Firstposts Vinamra Mathur termed Deva a "forgettable remake" of Andrrews's Malayalam film Mumbai Police (2013). She praised Kapoor's performance, but bemoaned that the film had changed the original's climax by altering the lead character's homosexuality. Shubhra Gupta of The Indian Express was not pleased with turning Mumbai Polices story into a hero-centred narrative. Justin Rao of The Hollywood Reporter India also opined that "Mumbai Police is reduced to a hero-worshipping vehicle of cliches and boredom in a painful downgrade of a solid idea". Writing for India Today, Zinia Bandyopadhyay believed that changing the original's climax "took away [the film's] biggest shock value". Conversely, NDTV's Saibal Chatterjee was more appreciative of the remake (which he considered significantly different from the original) for "liberally and judiciously sprinkling a mix of masala ingredients on a good cop-bad cop whodunnit".
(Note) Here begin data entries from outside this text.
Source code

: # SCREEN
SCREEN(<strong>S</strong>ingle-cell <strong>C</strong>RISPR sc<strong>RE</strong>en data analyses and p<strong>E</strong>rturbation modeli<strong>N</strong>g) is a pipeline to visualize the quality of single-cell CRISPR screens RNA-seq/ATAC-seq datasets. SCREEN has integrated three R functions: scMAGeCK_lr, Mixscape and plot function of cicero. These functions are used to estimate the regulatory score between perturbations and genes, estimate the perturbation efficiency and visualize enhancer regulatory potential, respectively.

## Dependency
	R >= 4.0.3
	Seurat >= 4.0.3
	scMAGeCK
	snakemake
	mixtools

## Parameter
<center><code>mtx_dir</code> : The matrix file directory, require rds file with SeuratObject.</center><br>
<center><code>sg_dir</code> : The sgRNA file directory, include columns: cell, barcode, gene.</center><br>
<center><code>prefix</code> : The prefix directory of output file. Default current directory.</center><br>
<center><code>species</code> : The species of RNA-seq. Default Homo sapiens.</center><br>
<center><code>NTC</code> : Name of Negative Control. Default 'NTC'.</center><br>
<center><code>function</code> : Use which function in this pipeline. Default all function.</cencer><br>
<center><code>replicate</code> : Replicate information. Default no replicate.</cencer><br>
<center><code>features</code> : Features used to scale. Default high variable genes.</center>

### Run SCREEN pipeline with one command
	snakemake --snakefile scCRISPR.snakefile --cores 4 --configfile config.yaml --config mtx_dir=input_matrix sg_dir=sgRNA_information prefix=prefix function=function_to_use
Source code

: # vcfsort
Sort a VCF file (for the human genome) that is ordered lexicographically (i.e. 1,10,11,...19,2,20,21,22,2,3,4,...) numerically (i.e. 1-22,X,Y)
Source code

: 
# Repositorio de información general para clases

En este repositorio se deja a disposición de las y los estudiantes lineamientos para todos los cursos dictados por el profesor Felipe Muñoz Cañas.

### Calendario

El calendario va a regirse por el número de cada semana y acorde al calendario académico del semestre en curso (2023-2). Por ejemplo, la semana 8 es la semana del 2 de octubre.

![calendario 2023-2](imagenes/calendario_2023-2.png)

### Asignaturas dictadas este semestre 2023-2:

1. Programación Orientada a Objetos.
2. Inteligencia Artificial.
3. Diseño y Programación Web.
Sukanya Verma of Rediff.com opined, "Shahid's heft is the only thing that keeps up the momentum in a mediocre rehash, dumbed down by flimsy motive and mindless bravado". Nandini Ramnath of Scroll.in was appreciative of the film's technical aspects, particularly its cinematography and editing, as well as Kapoor's performance, but was critical of "its treatment of weighty themes such as guilt, culpability and redemption". Hindustan Times Rishabh Suri bemoaned that despite compelling work from Kapoor, the film was let down by a "predictable story" and "convoluted twists".

===Box-office===
The film concluded its run with worldwide gross estimated to be ₹51.73 crore.